▶ [Problem]
A single number is expected: the count of lines below where the word "latest" occurs.

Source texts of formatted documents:
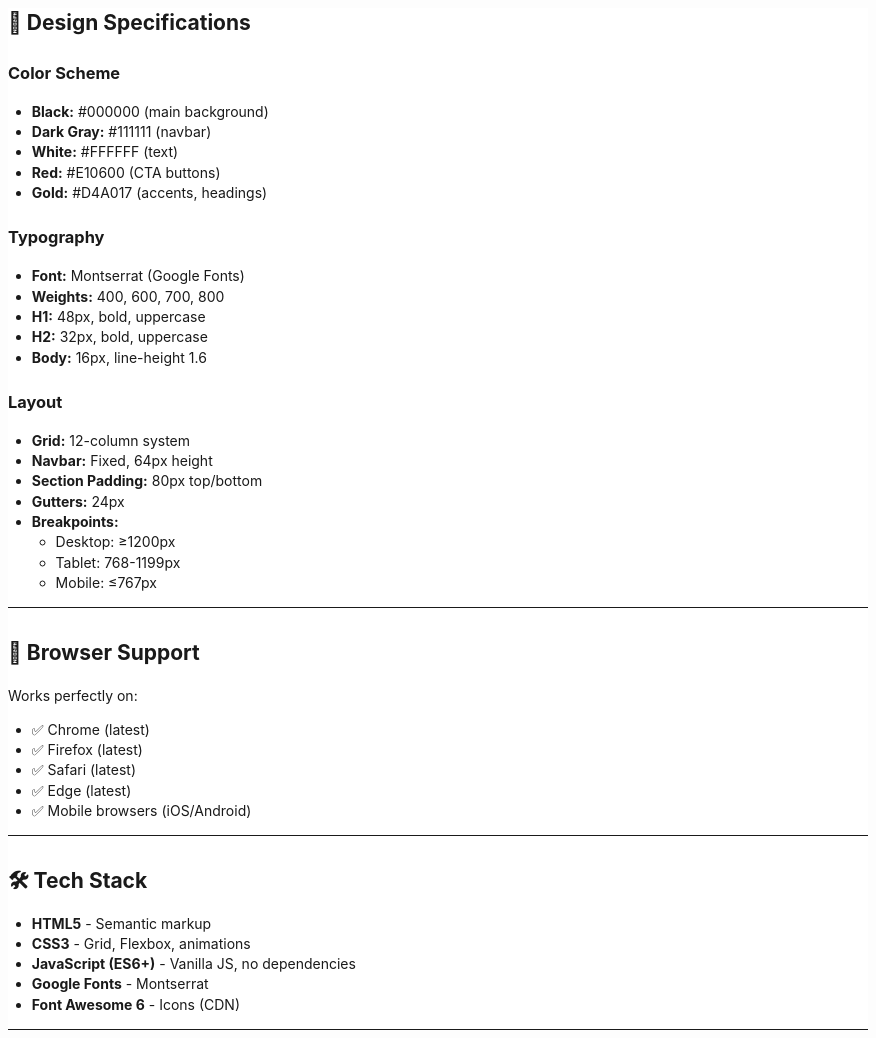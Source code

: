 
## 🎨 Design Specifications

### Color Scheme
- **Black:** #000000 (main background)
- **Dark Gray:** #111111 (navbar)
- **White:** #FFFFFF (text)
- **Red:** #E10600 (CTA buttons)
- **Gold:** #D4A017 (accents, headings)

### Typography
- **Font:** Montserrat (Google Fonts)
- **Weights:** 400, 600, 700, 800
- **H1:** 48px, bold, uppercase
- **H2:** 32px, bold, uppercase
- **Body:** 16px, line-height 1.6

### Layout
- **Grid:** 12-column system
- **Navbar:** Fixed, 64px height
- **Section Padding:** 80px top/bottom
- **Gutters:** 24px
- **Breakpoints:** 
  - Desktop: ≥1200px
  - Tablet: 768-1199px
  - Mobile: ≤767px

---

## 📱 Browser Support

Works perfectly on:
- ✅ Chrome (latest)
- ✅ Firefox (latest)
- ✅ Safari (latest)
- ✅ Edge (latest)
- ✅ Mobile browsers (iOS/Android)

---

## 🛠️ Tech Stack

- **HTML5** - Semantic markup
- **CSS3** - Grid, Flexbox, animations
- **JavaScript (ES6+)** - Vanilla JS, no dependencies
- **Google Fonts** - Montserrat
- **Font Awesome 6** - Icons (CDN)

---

▶ [Written response]
4